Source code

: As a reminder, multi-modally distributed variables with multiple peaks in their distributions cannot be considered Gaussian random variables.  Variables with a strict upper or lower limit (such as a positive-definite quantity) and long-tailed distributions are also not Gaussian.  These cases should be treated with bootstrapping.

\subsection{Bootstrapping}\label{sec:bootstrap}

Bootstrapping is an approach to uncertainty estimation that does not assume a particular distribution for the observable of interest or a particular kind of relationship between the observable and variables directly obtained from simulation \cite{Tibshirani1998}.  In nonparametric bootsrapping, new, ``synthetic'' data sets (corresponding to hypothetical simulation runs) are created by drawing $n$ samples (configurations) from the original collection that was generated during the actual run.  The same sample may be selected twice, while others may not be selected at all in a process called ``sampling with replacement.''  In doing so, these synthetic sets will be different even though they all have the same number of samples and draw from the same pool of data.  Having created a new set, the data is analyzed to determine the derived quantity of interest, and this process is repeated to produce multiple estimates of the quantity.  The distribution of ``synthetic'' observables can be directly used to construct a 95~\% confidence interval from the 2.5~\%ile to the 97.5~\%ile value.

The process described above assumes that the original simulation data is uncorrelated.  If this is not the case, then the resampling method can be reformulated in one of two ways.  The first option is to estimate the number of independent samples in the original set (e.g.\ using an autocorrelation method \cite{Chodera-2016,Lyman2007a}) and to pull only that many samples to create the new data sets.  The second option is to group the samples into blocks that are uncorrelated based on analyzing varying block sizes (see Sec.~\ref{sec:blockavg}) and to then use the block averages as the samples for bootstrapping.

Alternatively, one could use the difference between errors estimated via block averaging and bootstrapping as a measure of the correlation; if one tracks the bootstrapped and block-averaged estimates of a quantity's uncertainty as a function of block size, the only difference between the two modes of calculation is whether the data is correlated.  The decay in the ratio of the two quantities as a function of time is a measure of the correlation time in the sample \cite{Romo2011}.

^^^^^^^^

Return all of the above records exactly, leaving no line out.

Source code

: As a reminder, multi-modally distributed variables with multiple peaks in their distributions cannot be considered Gaussian random variables.  Variables with a strict upper or lower limit (such as a positive-definite quantity) and long-tailed distributions are also not Gaussian.  These cases should be treated with bootstrapping.

\subsection{Bootstrapping}\label{sec:bootstrap}

Bootstrapping is an approach to uncertainty estimation that does not assume a particular distribution for the observable of interest or a particular kind of relationship between the observable and variables directly obtained from simulation \cite{Tibshirani1998}.  In nonparametric bootsrapping, new, ``synthetic'' data sets (corresponding to hypothetical simulation runs) are created by drawing $n$ samples (configurations) from the original collection that was generated during the actual run.  The same sample may be selected twice, while others may not be selected at all in a process called ``sampling with replacement.''  In doing so, these synthetic sets will be different even though they all have the same number of samples and draw from the same pool of data.  Having created a new set, the data is analyzed to determine the derived quantity of interest, and this process is repeated to produce multiple estimates of the quantity.  The distribution of ``synthetic'' observables can be directly used to construct a 95~\% confidence interval from the 2.5~\%ile to the 97.5~\%ile value.

The process described above assumes that the original simulation data is uncorrelated.  If this is not the case, then the resampling method can be reformulated in one of two ways.  The first option is to estimate the number of independent samples in the original set (e.g.\ using an autocorrelation method \cite{Chodera-2016,Lyman2007a}) and to pull only that many samples to create the new data sets.  The second option is to group the samples into blocks that are uncorrelated based on analyzing varying block sizes (see Sec.~\ref{sec:blockavg}) and to then use the block averages as the samples for bootstrapping.

Alternatively, one could use the difference between errors estimated via block averaging and bootstrapping as a measure of the correlation; if one tracks the bootstrapped and block-averaged estimates of a quantity's uncertainty as a function of block size, the only difference between the two modes of calculation is whether the data is correlated.  The decay in the ratio of the two quantities as a function of time is a measure of the correlation time in the sample \cite{Romo2011}.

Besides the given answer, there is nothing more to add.